The Toolchest Used to Build this Monster

While the program bounces around a couple of playtesters, I decided to make a post about the programs used in this project.


When Turbo C++ added the Object Windows Library (OWL), it brought programming Windows apps to a new level for me. I no longer had to code all of the tedious and redundant construction of windows and various needed components. A lot of the low level stuff was handled by OWL and the Windows API, allowing me to pretty much to concentrate on the meat of my app more and the building of its framework less.

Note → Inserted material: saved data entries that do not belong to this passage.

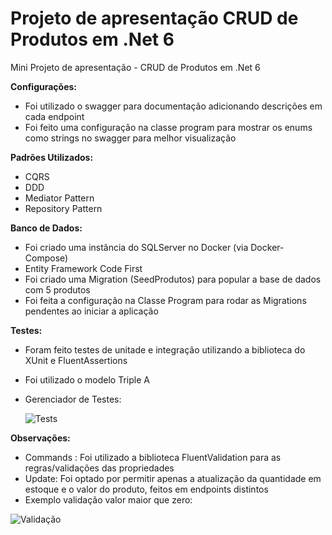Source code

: # Projeto de apresentação CRUD de Produtos em .Net 6

Mini Projeto de apresentação - CRUD de Produtos em .Net 6

**Configurações:**

- Foi utilizado o swagger para documentação adicionando descrições em cada endpoint
- Foi feito uma configuração na classe program para mostrar os enums como strings no swagger para melhor visualização

**Padrões Utilizados:**

- CQRS
- DDD
- Mediator Pattern
- Repository Pattern

**Banco de Dados:**

- Foi criado uma instância do SQLServer no Docker (via Docker-Compose)
- Entity Framework Code First
- Foi criado uma Migration (SeedProdutos) para popular a base de dados com 5 produtos
- Foi feita a configuração na Classe Program para rodar as Migrations pendentes ao iniciar a aplicação

**Testes:**
- Foram feito testes de unitade e integração utilizando a biblioteca do XUnit e FluentAssertions
- Foi utilizado o modelo Triple A
- Gerenciador de Testes:
  
  ![Tests](https://github.com/alexfrancys/Produtos/assets/14251634/4a9bcf75-6f7c-45ee-9be3-41df2f80bc54)

**Observações:**

- Commands : Foi utilizado a biblioteca FluentValidation para as regras/validações das propriedades
- Update: Foi optado por permitir apenas a atualização da quantidade em estoque e o valor do produto, feitos em endpoints distintos
- Exemplo validação valor maior que zero:
  
![Validação](https://github.com/alexfrancys/Produtos/assets/14251634/2f963348-04fd-43a4-849c-4be98bb07a25)
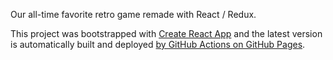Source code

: Our all-time favorite retro game remade with React / Redux.

This project was bootstrapped with [Create React App](https://github.com/facebook/create-react-app) and the latest version is automatically built and deployed [by GitHub Actions on GitHub Pages](https://qrivi.github.io/Sneaky-Snake/).

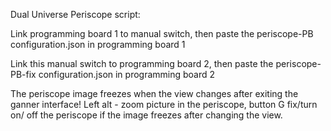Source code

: Dual Universe Periscope script:

Link programming board 1 to manual switch, then paste the periscope-PB configuration.json in programming board 1

Link this manual switch to programming board 2, then paste the periscope-PB-fix configuration.json in programming board 2

The periscope image freezes when the view changes after exiting the ganner interface!
Left alt - zoom picture in the periscope, button G fix/turn on/ off the periscope if the image freezes after changing the view.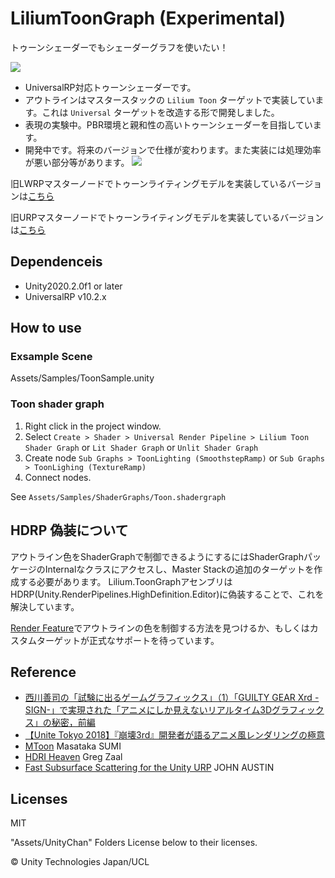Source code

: # LiliumToonGraph (Experimental)

トゥーンシェーダーでもシェーダーグラフを使いたい！

![](https://github.com/you-ri/LiliumToonGraph/blob/master/Docs/screenshot.png?raw=true)

+ UniversalRP対応トゥーンシェーダーです。
+ アウトラインはマスタースタックの `Lilium Toon` ターゲットで実装しています。これは `Universal` ターゲットを改造する形で開発しました。
+ 表現の実験中。PBR環境と親和性の高いトゥーンシェーダーを目指しています。
+ 開発中です。将来のバージョンで仕様が変わります。また実装には処理効率が悪い部分等があります。
![](https://i.imgur.com/uvc6CwX.gif)


旧LWRPマスターノードでトゥーンライティングモデルを実装しているバージョンは[こちら](https://github.com/you-ri/LiliumToonGraph/tree/lwrp)

旧URPマスターノードでトゥーンライティングモデルを実装しているバージョンは[こちら](https://github.com/you-ri/LiliumToonGraph/tree/urp-master-node-toon)

## Dependenceis
+ Unity2020.2.0f1 or later
+ UniversalRP v10.2.x

## How to use

### Exsample Scene
Assets/Samples/ToonSample.unity

### Toon shader graph
1. Right click in the project window.
2. Select `Create > Shader > Universal Render Pipeline > Lilium Toon Shader Graph` or `Lit Shader Graph` or `Unlit Shader Graph`
3. Create node `Sub Graphs > ToonLighting (SmoothstepRamp)` or `Sub Graphs > ToonLighing (TextureRamp)`
4. Connect nodes.

See `Assets/Samples/ShaderGraphs/Toon.shadergraph`

## HDRP 偽装について

アウトライン色をShaderGraphで制御できるようにするにはShaderGraphパッケージのInternalなクラスにアクセスし、Master Stackの追加のターゲットを作成する必要があります。
Lilium.ToonGraphアセンブリはHDRP(Unity.RenderPipelines.HighDefinition.Editor)に偽装することで、これを解決しています。

[Render Feature](https://github.com/Unity-Technologies/UniversalRenderingExamples)でアウトラインの色を制御する方法を見つけるか、もしくはカスタムターゲットが正式なサポートを待っています。

## Reference

- [西川善司の「試験に出るゲームグラフィックス」（1）「GUILTY GEAR Xrd -SIGN-」で実現された「アニメにしか見えないリアルタイム3Dグラフィックス」の秘密，前編](https://www.4gamer.net/games/216/G021678/20140703095/)
- [【Unite Tokyo 2018】『崩壊3rd』開発者が語るアニメ風レンダリングの極意](https://www.slideshare.net/UnityTechnologiesJapan002/unite-tokyo-20183rd)
- [MToon](https://github.com/Santarh/MToon) Masataka SUMI
- [HDRI Heaven](https://hdrihaven.com/) Greg Zaal
- [Fast Subsurface Scattering for the Unity URP](https://johnaustin.io/articles/2020/fast-subsurface-scattering-for-the-unity-urp) JOHN AUSTIN

## Licenses

MIT

"Assets/UnityChan" Folders License below to their licenses.

© Unity Technologies Japan/UCL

DarkBASIC made the same leap for me. Prior to DB, the last time that I used DirectDraw or WinG (or whatever it was back then) I had to define a draw surface, create the surface, manage the blitting of the objects on the refreshing of the surface, and do many other time consuming tasks that took away from the actual writing of the program. In DarkBASIC, there are several areas where I can execute in one line of code what I previously had to write an entire function to do. It removes the unnecessary task of cutting and pasting the same functions from program to program when the only changes those functions ever see are just a handful of variables – basically the resolution and color depth.

AC3D –

Easy to learn, inexpensive, support for multiple formats. As a complete novice at 3D modeling, I really found AC3D to be a great program to work with. I wasn’t overwhelmed with menus of options and features that I would probably never use for years to come, and the tutorial gave a great overview of everything that was available to me inside of a few dozen pages.

Almost every object in Ghostball is made using primitives, so the main reason for using AC3D was basically to actually create an original 3D object and texture it for the project.

Adobe Photoshop CS2 –

Although it is complete overkill for this project, my Wife owns it so it seemed silly not to use it. All the environment and object textures were created using Photoshop. The biggest advantage of programs like Paint.NET, GIMP and Photoshop  over just using MS Paint is the ability to quickly create layers, which makes it very easy to generate walls and other textures that have minor variations.

Microsoft Music Producer - (no longer available)

By far, the most entertaining and frustrating part of the project. This program can easily and instantly create horrible music. After a few hours, my goal shifted from creating good music to creating remotely-less-than-terrible music. Since I’m not a musician, my only alternative here was Hip-Hop eJay 5, and… yeah.

So that’s the arsenal I took to war with me, and they all performed wonderfully under fire. With the exception of Photoshop, it is a suite of tools that is extremely inexpensive with a very low learning curve to it.All in all, the ease of use greatly sped up my ability to actually use the programs to get the project done.